Saved entries —
--- START ---
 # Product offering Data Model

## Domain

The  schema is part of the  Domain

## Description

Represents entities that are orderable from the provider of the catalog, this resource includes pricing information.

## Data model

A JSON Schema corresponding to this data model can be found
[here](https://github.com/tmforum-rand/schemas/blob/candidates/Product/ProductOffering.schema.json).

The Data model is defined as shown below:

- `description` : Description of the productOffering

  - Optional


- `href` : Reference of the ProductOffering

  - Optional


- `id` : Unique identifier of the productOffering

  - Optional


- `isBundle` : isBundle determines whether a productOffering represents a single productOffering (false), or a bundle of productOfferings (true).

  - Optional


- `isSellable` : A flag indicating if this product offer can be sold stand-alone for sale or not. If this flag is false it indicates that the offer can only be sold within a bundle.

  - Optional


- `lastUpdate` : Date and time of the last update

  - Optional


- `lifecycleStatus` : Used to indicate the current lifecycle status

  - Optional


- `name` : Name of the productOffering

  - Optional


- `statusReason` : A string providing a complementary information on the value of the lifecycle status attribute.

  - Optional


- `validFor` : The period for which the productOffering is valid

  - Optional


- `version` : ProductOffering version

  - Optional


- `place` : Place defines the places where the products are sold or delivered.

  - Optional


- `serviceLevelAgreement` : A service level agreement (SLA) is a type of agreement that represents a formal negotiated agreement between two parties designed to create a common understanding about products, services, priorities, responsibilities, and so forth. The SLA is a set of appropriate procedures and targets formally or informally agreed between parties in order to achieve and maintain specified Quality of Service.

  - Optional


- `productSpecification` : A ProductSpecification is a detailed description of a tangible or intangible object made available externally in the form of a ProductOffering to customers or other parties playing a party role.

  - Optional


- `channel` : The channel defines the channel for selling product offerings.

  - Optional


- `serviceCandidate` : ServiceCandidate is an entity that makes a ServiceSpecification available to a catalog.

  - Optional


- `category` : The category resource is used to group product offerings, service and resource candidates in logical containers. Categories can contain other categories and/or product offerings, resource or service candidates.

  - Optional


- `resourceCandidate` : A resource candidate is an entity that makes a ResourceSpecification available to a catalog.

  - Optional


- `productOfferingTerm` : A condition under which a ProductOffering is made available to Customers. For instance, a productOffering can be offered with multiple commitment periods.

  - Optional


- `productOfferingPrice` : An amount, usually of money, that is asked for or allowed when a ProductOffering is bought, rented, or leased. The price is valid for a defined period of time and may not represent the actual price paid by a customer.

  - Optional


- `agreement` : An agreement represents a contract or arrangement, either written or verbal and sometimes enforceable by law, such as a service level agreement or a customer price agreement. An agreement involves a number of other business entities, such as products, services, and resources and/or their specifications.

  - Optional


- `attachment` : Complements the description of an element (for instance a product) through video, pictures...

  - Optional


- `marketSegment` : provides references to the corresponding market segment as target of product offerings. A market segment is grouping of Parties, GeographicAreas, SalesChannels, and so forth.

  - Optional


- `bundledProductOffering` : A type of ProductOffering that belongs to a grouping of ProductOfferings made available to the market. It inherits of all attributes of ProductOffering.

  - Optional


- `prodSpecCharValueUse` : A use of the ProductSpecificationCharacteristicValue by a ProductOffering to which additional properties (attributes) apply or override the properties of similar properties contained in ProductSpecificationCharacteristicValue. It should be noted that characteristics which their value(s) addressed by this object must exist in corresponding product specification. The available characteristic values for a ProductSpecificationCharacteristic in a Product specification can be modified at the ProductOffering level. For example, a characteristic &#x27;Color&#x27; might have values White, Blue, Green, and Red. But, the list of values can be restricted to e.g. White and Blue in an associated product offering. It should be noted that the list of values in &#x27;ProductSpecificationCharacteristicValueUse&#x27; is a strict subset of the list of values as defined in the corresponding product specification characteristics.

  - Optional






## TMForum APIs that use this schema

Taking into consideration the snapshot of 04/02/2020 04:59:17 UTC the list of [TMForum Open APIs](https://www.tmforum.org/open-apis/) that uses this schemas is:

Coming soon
--- END ---
Task statement — Your task for the entries above: copy exactly the span starting with the line with "of productOfferings (true)." and going on through the line with "or service candidates.", both lines included, and nothing else.

Answer box —
- `isBundle` : isBundle determines whether a productOffering represents a single productOffering (false), or a bundle of productOfferings (true).

  - Optional


- `isSellable` : A flag indicating if this product offer can be sold stand-alone for sale or not. If this flag is false it indicates that the offer can only be sold within a bundle.

  - Optional


- `lastUpdate` : Date and time of the last update

  - Optional


- `lifecycleStatus` : Used to indicate the current lifecycle status

  - Optional


- `name` : Name of the productOffering

  - Optional


- `statusReason` : A string providing a complementary information on the value of the lifecycle status attribute.

  - Optional


- `validFor` : The period for which the productOffering is valid

  - Optional


- `version` : ProductOffering version

  - Optional


- `place` : Place defines the places where the products are sold or delivered.

  - Optional


- `serviceLevelAgreement` : A service level agreement (SLA) is a type of agreement that represents a formal negotiated agreement between two parties designed to create a common understanding about products, services, priorities, responsibilities, and so forth. The SLA is a set of appropriate procedures and targets formally or informally agreed between parties in order to achieve and maintain specified Quality of Service.

  - Optional


- `productSpecification` : A ProductSpecification is a detailed description of a tangible or intangible object made available externally in the form of a ProductOffering to customers or other parties playing a party role.

  - Optional


- `channel` : The channel defines the channel for selling product offerings.

  - Optional


- `serviceCandidate` : ServiceCandidate is an entity that makes a ServiceSpecification available to a catalog.

  - Optional


- `category` : The category resource is used to group product offerings, service and resource candidates in logical containers. Categories can contain other categories and/or product offerings, resource or service candidates.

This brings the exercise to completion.